Google together with Facebook dominate online ads, but their reporting facility is almost useless.

In many places, Google ads include a reporting facility enabling an ad to be reported to Google, but because ads are rotated, an ad that has been clicked on will likely not be there when returning from its target to report it. Thus the reporting facility is next to useless for reporting any ads, especially if they are clickbait.

Given the extensive experience Google has at determining the relevance of page content to a search query, it is natural to expect Google to be able to determine if an ad's target page is related to the ad's content.
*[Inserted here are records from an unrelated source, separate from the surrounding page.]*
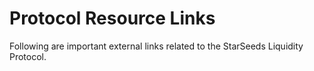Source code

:# Protocol Resource Links

Following are important external links related to the StarSeeds Liquidity Protocol.
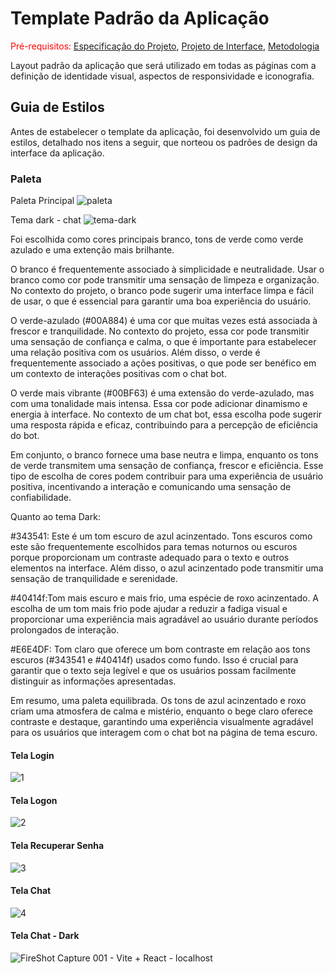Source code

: # Template Padrão da Aplicação

<span style="color:red">Pré-requisitos: <a href="2-Especificação do Projeto.md"> Especificação do Projeto</a></span>, <a href="3-Projeto de Interface.md"> Projeto de Interface</a>, <a href="4-Metodologia.md"> Metodologia</a>

Layout padrão da aplicação que será utilizado em todas as páginas com a definição de identidade visual, aspectos de responsividade e iconografia.

## Guia de Estilos 

Antes de estabelecer o template da aplicação, foi desenvolvido um guia de estilos, detalhado nos itens a seguir, que norteou os padrões de design da interface da aplicação.

### Paleta 
Paleta Principal
![paleta](https://github.com/ICEI-PUC-Minas-PMV-ADS/pmv-ads-2023-2-e4-g1-zipchat/assets/100283917/07702b24-5d4c-4ada-b1fe-965887c71d0a)

Tema dark - chat
![tema-dark](https://github.com/ICEI-PUC-Minas-PMV-ADS/pmv-ads-2023-2-e4-g1-zipchat/assets/100283917/ad7d900c-d79a-4bb4-8091-6f96609d8921)

Foi escolhida como cores principais branco, tons de verde como verde azulado e uma extenção mais brilhante. 

O branco é frequentemente associado à simplicidade e neutralidade. Usar o branco como cor pode transmitir uma sensação de limpeza e organização. No contexto do projeto, o branco pode sugerir uma interface limpa e fácil de usar, o que é essencial para garantir uma boa experiência do usuário.

O verde-azulado (#00A884) é uma cor que muitas vezes está associada à frescor e tranquilidade. No contexto do projeto, essa cor pode transmitir uma sensação de confiança e calma, o que é importante para estabelecer uma relação positiva com os usuários. Além disso, o verde é frequentemente associado a ações positivas, o que pode ser benéfico em um contexto de interações positivas com o chat bot.

O verde mais vibrante (#00BF63) é uma extensão do verde-azulado, mas com uma tonalidade mais intensa. Essa cor pode adicionar dinamismo e energia à interface. No contexto de um chat bot, essa escolha pode sugerir uma resposta rápida e eficaz, contribuindo para a percepção de eficiência do bot.

Em conjunto, o branco fornece uma base neutra e limpa, enquanto os tons de verde transmitem uma sensação de confiança, frescor e eficiência. Esse tipo de escolha de cores podem contribuir para uma experiência de usuário positiva, incentivando a interação e comunicando uma sensação de confiabilidade.

Quanto ao tema Dark: 

#343541: Este é um tom escuro de azul acinzentado. Tons escuros como este são frequentemente escolhidos para temas noturnos ou escuros porque proporcionam um contraste adequado para o texto e outros elementos na interface. Além disso, o azul acinzentado pode transmitir uma sensação de tranquilidade e serenidade.

#40414f:Tom mais escuro e mais frio, uma espécie de roxo acinzentado. A escolha de um tom mais frio pode ajudar a reduzir a fadiga visual e proporcionar uma experiência mais agradável ao usuário durante períodos prolongados de interação.

#E6E4DF:  Tom claro que oferece um bom contraste em relação aos tons escuros (#343541 e #40414f) usados como fundo. Isso é crucial para garantir que o texto seja legível e que os usuários possam facilmente distinguir as informações apresentadas.

Em resumo, uma paleta equilibrada. Os tons de azul acinzentado e roxo criam uma atmosfera de calma e mistério, enquanto o bege claro oferece contraste e destaque, garantindo uma experiência visualmente agradável para os usuários que interagem com o chat bot na página de tema escuro.

#### Tela Login

![1](https://github.com/ICEI-PUC-Minas-PMV-ADS/pmv-ads-2023-2-e4-g1-zipchat/assets/100283917/ef8f5725-f227-408a-a274-865f05702301)

#### Tela Logon

![2](https://github.com/ICEI-PUC-Minas-PMV-ADS/pmv-ads-2023-2-e4-g1-zipchat/assets/100283917/59151909-1bfc-4304-83ba-5dde4935b8f4)


#### Tela Recuperar Senha

![3](https://github.com/ICEI-PUC-Minas-PMV-ADS/pmv-ads-2023-2-e4-g1-zipchat/assets/100283917/b1cc7cd1-971e-4b96-91f0-f064dd936673)

#### Tela Chat

![4](https://github.com/ICEI-PUC-Minas-PMV-ADS/pmv-ads-2023-2-e4-g1-zipchat/assets/100283917/21585d2b-3412-4efd-a2dc-ca71554dd2f2)

#### Tela Chat - Dark

![FireShot Capture 001 - Vite + React - localhost](https://github.com/ICEI-PUC-Minas-PMV-ADS/pmv-ads-2023-2-e4-g1-zipchat/assets/100283917/7cf6055d-9035-4bec-9b2b-3f3fec34c9b8)

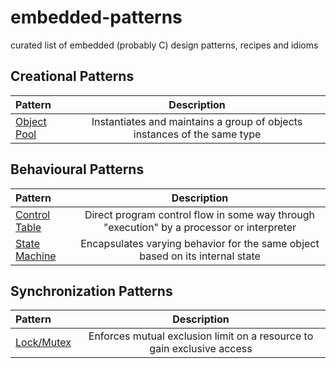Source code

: # embedded-patterns

curated list of embedded (probably C) design patterns, recipes and idioms

## Creational Patterns

| Pattern | Description |
|:------- |:-----------:|
| [Object Pool](/creational/object-pool.md) | Instantiates and maintains a group of objects instances of the same type |

## Behavioural Patterns

| Pattern | Description |
|:------- |:-----------:|
| [Control Table](/behavioural/controltable.md) | Direct program control flow in some way through "execution" by a processor or interpreter |
| [State Machine](/behavioural/statemachine.md) | Encapsulates varying behavior for the same object based on its internal state |

## Synchronization Patterns

| Pattern | Description |
|:------- |:-----------:|
| [Lock/Mutex](/synchronization/mutex.md) | Enforces mutual exclusion limit on a resource to gain exclusive access |

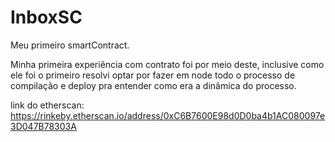 # InboxSC
 Meu primeiro smartContract.


Minha primeira experiência com contrato foi por meio deste, inclusive como ele foi o primeiro resolvi optar por fazer em node todo o processo de compilação e deploy pra entender como era a dinâmica do processo.


link do etherscan:
https://rinkeby.etherscan.io/address/0xC6B7600E98d0D0ba4b1AC080097e3D047B78303A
Google totally fails in this too. Microsoft News has a Google ad prominently displayed at the top of the page. Over many months, many ads have featured a picture of Kevin Rudd (ex Australian prime minister) with some supposedly relevant text, only to go to a page about interior decorating, with nothing at all related to the ad.

This shows that Google has no interest at all in dealing with bogus ads, as even poor algorithms would have no difficulty in determining that the target pages included nothing about Kevin Rudd at all. Google is lying with their search results and doing nothing to prevent ads being totally misleading. Google is thus totally undeserving of any respect as an organisation in the two major areas that it professes competency in.

All this highlights that big tech companies like Google are accomplices in disseminating lies and misinformation, and along with media companies are failing to be good world citizens, unworthy of all the trust and money thrown at them. It is time to realise that big business is abusing us for their own profit and that they must be held to account for what they are doing to undermine our governments and economies. We need independent non-commercial ways of disseminating news and information that cannot be undermined by nefarious politicians and organisations.

Such independent organisations need to be funded independently of nations, and while the United Nations would seem to be the appropriate organisation for that, that it is beholden in its security council to countries whose governments are actively trying to sabotage democracy and the freedoms of their own and other countries' citizens, we need to establish alternatives that are truly free of political and ideological influence; a true fourth estate.